Collected data:

____________

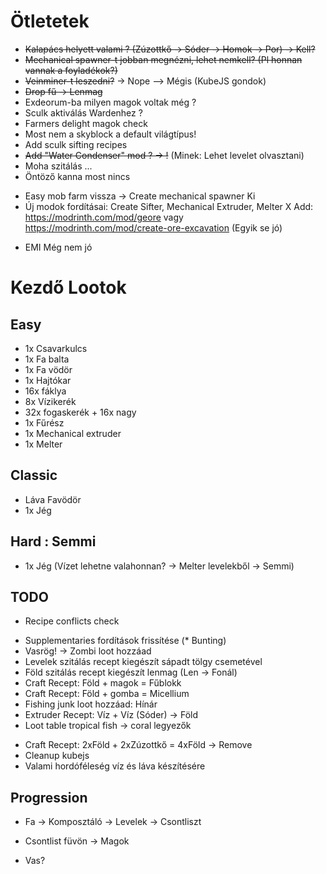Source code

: # Ötletetek

- ~~Kalapács helyett valami ? (Zúzottkő -> Sóder -> Homok -> Por) -> Kell?~~
- ~~Mechanical spawner-t jobban megnézni, lehet nemkell? (Pl honnan vannak a foyladékok?)~~
- ~~Veinminer-t leszedni?~~ -> Nope --> Mégis (KubeJS gondok)
- ~~Drop fű -> Lenmag~~
- Exdeorum-ba milyen magok voltak még ?
- Sculk aktiválás Wardenhez ?
- Farmers delight magok check
- Most nem a skyblock a default világtípus!
- Add sculk sifting recipes
- ~~Add "Water Condenser" mod ? -> !~~ (Minek: Lehet levelet olvasztani)
- Moha szitálás ...
- Öntöző kanna most nincs
+ Easy mob farm vissza -> Create mechanical spawner Ki
+ Új modok fordításai: Create Sifter, Mechanical Extruder, Melter
X Add: https://modrinth.com/mod/geore vagy https://modrinth.com/mod/create-ore-excavation (Egyik se jó)
- EMI Még nem jó

# Kezdő Lootok

## Easy
 - 1x Csavarkulcs
 - 1x Fa balta
 - 1x Fa vödör
 - 1x Hajtókar
 - 16x fáklya
 - 8x Vízikerék
 - 32x fogaskerék + 16x nagy
 - 1x Fűrész
 - 1x Mechanical extruder
 - 1x Melter

## Classic
 - Láva Favödör
 - 1x Jég

## Hard : Semmi
  - 1x Jég (Vízet lehetne valahonnan? -> Melter levelekből -> Semmi)

## TODO
- Recipe conflicts check
+ Supplementaries fordítások frissítése (* Bunting)
+ Vasrög! -> Zombi loot hozzáad
+ Levelek szitálás recept kiegészít sápadt tölgy csemetével
+ Föld szitálás recept kiegészít lenmag (Len -> Fonál)
+ Craft Recept: Föld + magok = Fűblokk
+ Craft Recept: Föld + gomba = Micellium
+ Fishing junk loot hozzáad: Hínár
+ Extruder Recept: Víz + Víz (Sóder) -> Föld
+ Loot table tropical fish -> coral legyezők
- Craft Recept: 2xFöld + 2xZúzottkő = 4xFöld -> Remove
- Cleanup kubejs
- Valami hordóféleség víz és láva készítésére

## Progression
- Fa -> Komposztáló -> Levelek -> Csontliszt
- Csontlist füvön -> Magok

- Vas?
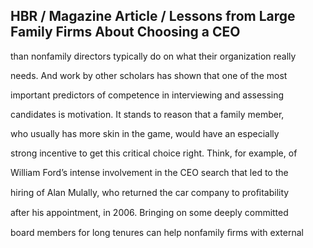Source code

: ## HBR / Magazine Article / Lessons from Large Family Firms About Choosing a CEO

than nonfamily directors typically do on what their organization really

needs. And work by other scholars has shown that one of the most

important predictors of competence in interviewing and assessing

candidates is motivation. It stands to reason that a family member,

who usually has more skin in the game, would have an especially

strong incentive to get this critical choice right. Think, for example, of

William Ford’s intense involvement in the CEO search that led to the

hiring of Alan Mulally, who returned the car company to proﬁtability

after his appointment, in 2006. Bringing on some deeply committed

board members for long tenures can help nonfamily ﬁrms with external
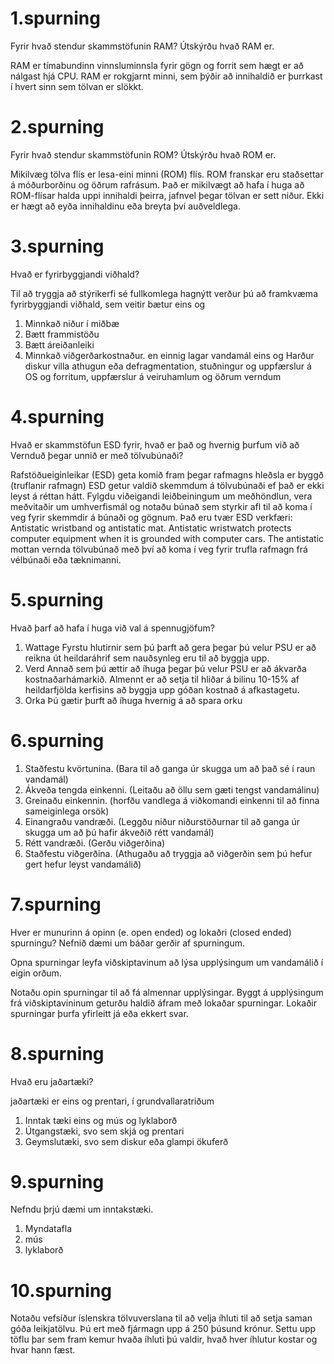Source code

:# 1.spurning

Fyrir hvað stendur skammstöfunin RAM? Útskýrðu hvað RAM er.

RAM er tímabundinn vinnsluminnsla fyrir gögn og forrit sem hægt er að nálgast hjá CPU.
RAM er rokgjarnt minni, sem þýðir að innihaldið er þurrkast í hvert sinn sem tölvan er slökkt.

# 2.spurning 

Fyrir hvað stendur skammstöfunin ROM? Útskýrðu hvað ROM er.

Mikilvæg tölva flís er lesa-eini minni (ROM) flís.
ROM franskar eru staðsettar á móðurborðinu og öðrum rafrásum. Það er mikilvægt að hafa í huga að ROM-flísar halda uppi innihaldi þeirra, jafnvel þegar tölvan er sett niður. Ekki er hægt að eyða innihaldinu eða breyta því auðveldlega.

# 3.spurning

Hvað er fyrirbyggjandi viðhald?

Til að tryggja að stýrikerfi sé fullkomlega hagnýtt verður þú að framkvæma fyrirbyggjandi viðhald, sem veitir bætur eins og
1. Minnkað niður í miðbæ
2. Bætt frammistöðu
3. Bætt áreiðanleiki
4. Minnkað viðgerðarkostnaður.
en einnig lagar vandamál eins og
Harður diskur villa athugun eða defragmentation, stuðningur og uppfærslur á OS og forritum, uppfærslur á veiruhamlum og öðrum verndum

# 4.spurning 

Hvað er skammstöfun ESD fyrir, hvað er það og hvernig þurfum við að
Vernduð þegar unnið er með tölvubúnaði?

Rafstöðueiginleikar (ESD) geta komið fram þegar rafmagns hleðsla er byggð (truflanir rafmagn)
ESD getur valdið skemmdum á tölvubúnaði ef það er ekki leyst á réttan hátt. Fylgdu viðeigandi leiðbeiningum um meðhöndlun, vera meðvitaðir um umhverfismál og notaðu búnað sem styrkir afl til að koma í veg fyrir skemmdir á búnaði og gögnum.
Það eru tvær ESD verkfæri: Antistatic wristband og antistatic mat. Antistatic wristwatch protects computer equipment when it is grounded with computer cars. The antistatic mottan vernda tölvubúnað með því að koma í veg fyrir trufla rafmagn frá vélbúnaði eða tæknimanni.

# 5.spurning

Hvað þarf að hafa í huga við val á spennugjöfum?

1. Wattage
Fyrstu hlutirnir sem þú þarft að gera þegar þú velur PSU er að reikna út heildaráhrif sem nauðsynleg eru til að byggja upp.
2. Verd
Annað sem þú ættir að íhuga þegar þú velur PSU er að ákvarða kostnaðarhámarkið. Almennt er að setja til hliðar á bilinu 10-15% af heildarfjölda kerfisins að byggja upp góðan kostnað á afkastagetu.
3. Orka
Þú gætir þurft að íhuga hvernig á að spara orku

# 6.spurning

1. Staðfestu kvörtunina. (Bara til að ganga úr skugga um að það sé í raun vandamál)
2. Ákveða tengda einkenni. (Leitaðu að öllu sem gæti tengst vandamálinu)
3. Greinaðu einkennin. (horfðu vandlega á viðkomandi einkenni til að finna sameiginlega orsök)
4. Einangraðu vandræði. (Leggðu niður niðurstöðurnar til að ganga úr skugga um að þú hafir ákveðið rétt vandamál)
5. Rétt vandræði. (Gerðu viðgerðina)
6. Staðfestu viðgerðina. (Athugaðu að tryggja að viðgerðin sem þú hefur gert hefur leyst vandamálið)

# 7.spurning

Hver er munurinn á opinn (e. open ended) og lokaðri (closed ended) spurningu?
Nefnið dæmi um báðar gerðir af spurningum.

Opna spurningar leyfa viðskiptavinum að lýsa upplýsingum um vandamálið í eigin orðum.

Notaðu opin spurningar til að fá almennar upplýsingar.
Byggt á upplýsingum frá viðskiptavininum geturðu haldið áfram með lokaðar spurningar. Lokaðir spurningar þurfa yfirleitt já eða ekkert svar.


# 8.spurning

Hvað eru jaðartæki?

jaðartæki er eins og prentari, í grundvallaratriðum
1. Inntak tæki eins og mús og lyklaborð
2. Útgangstæki, svo sem skjá og prentari
3. Geymslutæki, svo sem diskur eða glampi ökuferð

# 9.spurning 

Nefndu þrjú dæmi um inntakstæki.

1. Myndatafla
2. mús
3. lyklaborð

# 10.spurning

Notaðu vefsíður íslenskra tölvuverslana til að velja íhluti til að setja saman góða
leikjatölvu. Þú ert með fjármagn upp á 250 þúsund krónur. Settu upp töflu þar sem
fram kemur hvaða íhluti þú valdir, hvað hver íhlutur kostar og hvar hann fæst.

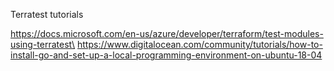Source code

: Terratest tutorials

https://docs.microsoft.com/en-us/azure/developer/terraform/test-modules-using-terratest\
https://www.digitalocean.com/community/tutorials/how-to-install-go-and-set-up-a-local-programming-environment-on-ubuntu-18-04
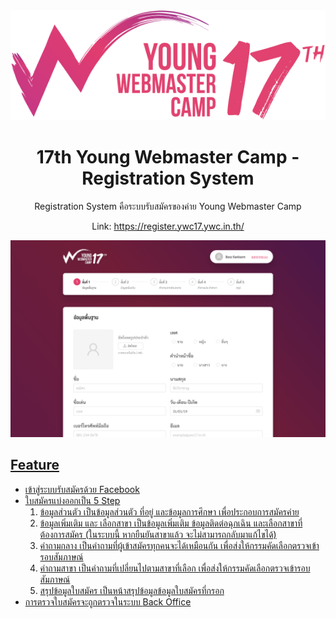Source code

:<center><img src="src/assets/logo.svg" /></center>
<h1 align="center">17th Young Webmaster Camp - Registration System</h1>
<p align="center">Registration System คือระบบรับสมัครของค่าย Young Webmaster Camp</p>
<p align="center">Link: <a href="https://register.ywc17.ywc.in.th/">https://register.ywc17.ywc.in.th/</p>
<img src="docs/preview.png">
 
## Feature

- เข้าสู่ระบบรับสมัครด้วย Facebook
- ใบสมัครแบ่งออกเป็น 5 Step
    1. ข้อมูลส่วนตัว
       เป็นข้อมูลส่วนตัว ที่อยู่ และข้อมูลการศึกษา เพื่อประกอบการสมัครค่าย
    2. ข้อมูลเพิ่มเติม และ เลือกสาขา
       เป็นข้อมูลเพิ่มเติม ข้อมูลติดต่อฉุกเฉิน และเลือกสาขาที่ต้องการสมัคร (ในระบบนี้ หากยืนยันสาขาแล้ว จะไม่สามารถกลับมาแก้ไขได้)
    3. คำถามกลาง
       เป็นคำถามที่ผู้เข้าสมัครทุกคนจะได้เหมือนกัน เพื่อส่งให้กรรมคัดเลือกตรวจเข้ารอบสัมภาษณ์
    4. คำถามสาขา
       เป็นคำถามที่เปลี่ยนไปตามสาขาที่เลือก เพื่อส่งให้กรรมคัดเลือกตรวจเข้ารอบสัมภาษณ์
    5. สรุปข้อมูลใบสมัคร
       เป็นหน้าสรุปข้อมูลข้อมูลใบสมัครที่กรอก
- การตรวจใบสมัครจะถูกตรวจในระบบ <a href="https://bo.ywc.in.th/">Back Office</a>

____________

TASK REQUIREMENTS - Set down, from the entries above, exactly the lines from the one with "- 1x Fa vödör" up to and including the one with "(Len -> Fonál)", and no other lines.

RESPONSE BELOW -
 - 1x Fa vödör
 - 1x Hajtókar
 - 16x fáklya
 - 8x Vízikerék
 - 32x fogaskerék + 16x nagy
 - 1x Fűrész
 - 1x Mechanical extruder
 - 1x Melter

## Classic
 - Láva Favödör
 - 1x Jég

## Hard : Semmi
  - 1x Jég (Vízet lehetne valahonnan? -> Melter levelekből -> Semmi)

## TODO
- Recipe conflicts check
+ Supplementaries fordítások frissítése (* Bunting)
+ Vasrög! -> Zombi loot hozzáad
+ Levelek szitálás recept kiegészít sápadt tölgy csemetével
+ Föld szitálás recept kiegészít lenmag (Len -> Fonál)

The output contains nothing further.